SCANDICCI – La Savino del bene Scandicci perde con Cuneo in casa nella seconda giornata di A1 femminile al termine della gara – trasmessa in diretta Raisport – il giornalista inviato per la telecronaca del match Marco Fantasia intervista in diretta la giovane Elena Pietrini,  schiacciatrice del club toscano al centro – nella scorsa estate – di un caso mai chiarito che l’ha vista protagonista nei confronti della Nazionale di Mazzanti.

Caso con molti non detti, troppi si dice, molti mugugni da entrambe le parti.

Di fronte alla giocatrice – con estremo garbo e partecipazione verso i colori azzurri – Fantasia dopo altri quesiti non si è potuto esimere da una domanda sul futuro azzurro della giocatrice. Lecito, giornalistico, fatto con garbo, nessuna aggressività.  Il no piccato ed irremovibile di Elena Pietrini lo potete vedere nel video.

Siccome il caso dell’estate è molto più semplice e meno complicato di quanto immaginato dai più, forse da parte dell’entourage dell’atleta – per non farle pesare troppo e ulteriormente l’ingenuità commessa – sarebbe opportuno mettere la parola fine al tutto raccontando la verità sul perché Mazzanti (che successivamente alla mancata convocazione e alla concordata versione ufficiale, incolpevole, ha dovuto mandare giù qualche rospo per il comportamento della giocatrice) è stato indotto a non convocarla per l’Europeo, anche in rispetto alle compagne di squadra.

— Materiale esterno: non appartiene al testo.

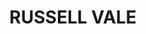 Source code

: ---
lastmod: '2025-04-06T06:05:20+00:00'
latitude: -34.349362
layout: suburb
longitude: 150.891169
postcode: '2517'
state: NSW
title: RUSSELL VALE
url: /nsw/russell-vale/
--- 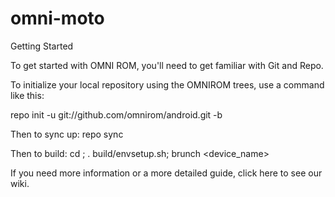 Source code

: omni-moto
=========

Getting Started

To get started with OMNI ROM, you'll need to get familiar with Git and Repo.

To initialize your local repository using the OMNIROM trees, use a command like this:

repo init -u git://github.com/omnirom/android.git -b <branch>

Then to sync up: repo sync

Then to build: cd <source-dir>; . build/envsetup.sh; brunch <device_name>


If you need more information or a more detailed guide, click here to see our wiki.

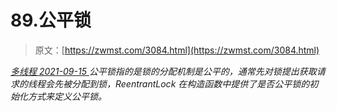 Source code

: <!--yml
category: 未分类
date: 0001-01-01 00:00:00
--->

# 89.公平锁

> 原文：[https://zwmst.com/3084.html](https://zwmst.com/3084.html)

   [ *多线程* ](https://zwmst.com/%e5%a4%9a%e7%ba%bf%e7%a8%8b)*[ <time datetime="2021-09-15T23:43:26+08:00"> 2021-09-15 </time> ](https://zwmst.com/3084.html)  公平锁指的是锁的分配机制是公平的，通常先对锁提出获取请求的线程会先被分配到锁，ReentrantLock 在构造函数中提供了是否公平锁的初始化方式来定义公平锁。* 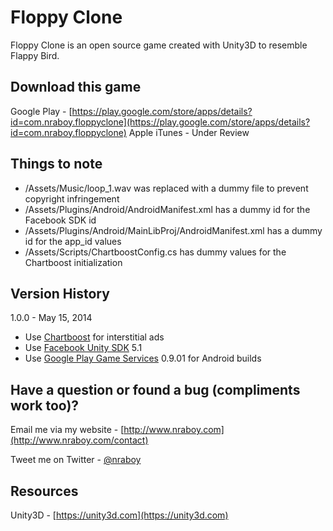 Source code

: Floppy Clone
==============================

Floppy Clone is an open source game created with Unity3D to resemble Flappy Bird.
  

Download this game
-------------

Google Play - [https://play.google.com/store/apps/details?id=com.nraboy.floppyclone](https://play.google.com/store/apps/details?id=com.nraboy.floppyclone)
Apple iTunes - Under Review


Things to note
-------------

* /Assets/Music/loop_1.wav was replaced with a dummy file to prevent copyright infringement
* /Assets/Plugins/Android/AndroidManifest.xml has a dummy id for the Facebook SDK id
* /Assets/Plugins/Android/MainLibProj/AndroidManifest.xml has a dummy id for the app_id values
* /Assets/Scripts/ChartboostConfig.cs has dummy values for the Chartboost initialization


Version History
-------------

1.0.0 - May 15, 2014

* Use [Chartboost](https://help.chartboost.com/documentation/unity) for interstitial ads
* Use [Facebook Unity SDK](https://developers.facebook.com/docs/unity) 5.1
* Use [Google Play Game Services](https://github.com/playgameservices/play-games-plugin-for-unity) 0.9.01 for Android builds


Have a question or found a bug (compliments work too)?
-------------

Email me via my website - [http://www.nraboy.com](http://www.nraboy.com/contact)

Tweet me on Twitter - [@nraboy](https://www.twitter.com/nraboy)


Resources
-------------

Unity3D - [https://unity3d.com](https://unity3d.com) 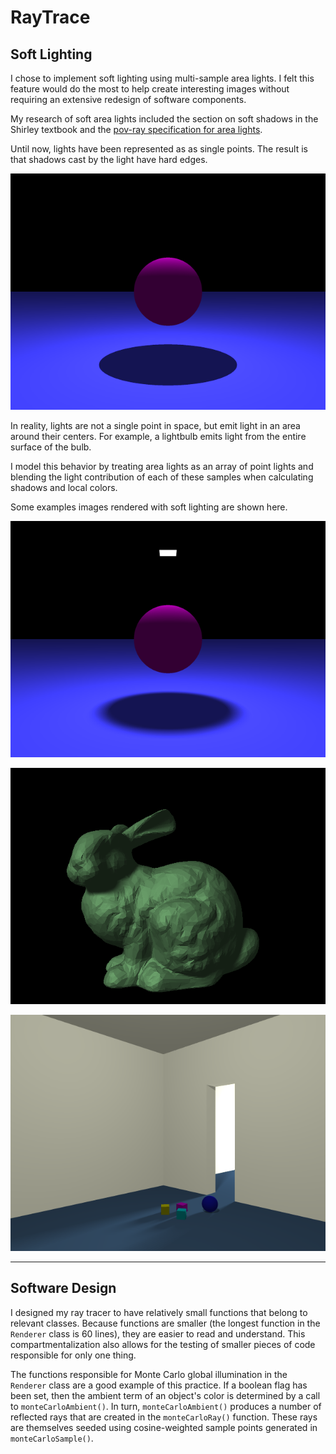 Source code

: # RayTrace

## Soft Lighting

I chose to implement soft lighting using multi-sample area lights. I felt this
feature would do the most to help create interesting images without requiring an
extensive redesign of software components.

My research of soft area lights included the section on soft shadows in the
Shirley textbook and the [pov-ray specification for area lights](http://www.povray.org/documentation/view/3.6.0/313/).

Until now, lights have been represented as as single points. The result is that
shadows cast by the light have hard edges.

![Hard shadows](Examples/simple-hard.png)

In reality, lights are not a single point in space, but emit light in an area
around their centers. For example, a lightbulb emits light from the entire
surface of the bulb.

I model this behavior by treating area lights as an array of point lights and
blending the light contribution of each of these samples when calculating shadows
and local colors.

Some examples images rendered with soft lighting are shown here.

![Soft shadows](Examples/simple-area.png)

![Bunny](Examples/bunny-area.png)

![Room](Examples/room-area.png)

---

## Software Design

I designed my ray tracer to have relatively small functions that belong to relevant
classes. Because functions are smaller (the longest function in the `Renderer` class is 60
lines), they are easier to read and understand. This compartmentalization also allows for
the testing of smaller pieces of code responsible for only one thing.

The functions responsible for Monte Carlo global illumination in the `Renderer` class are a
good example of this practice. If a boolean flag has been set, then the ambient term of an
object's color is determined by a call to  `monteCarloAmbient()`. In turn,
`monteCarloAmbient()` produces a number of reflected rays that are created in the
`monteCarloRay()` function. These rays are themselves seeded using cosine-weighted sample
points generated in `monteCarloSample()`.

Un problema di date sul volo di rientro dalle vacanze in conflitto con quelle del collegiale azzurro, con tutto quello che ne è scaturito dopo, nonostante la Federazione si sia spesa in maniera più che propositiva e attivamente per cercare comunque di tutelare la ragazza in ben due fasi, non può diventare un tormentone e, allo stesso tempo, nemmeno autorizzare la giovanissima a rispondere con quei toni a chi fa semplici, cortese e dovute domande.

Famiglia, agente o club dovrebbero mettere fine alle attese sulla verità del caso che durante tutto l’Europeo è stata taciuta per il bene della Nazionale impegnata nel torneo.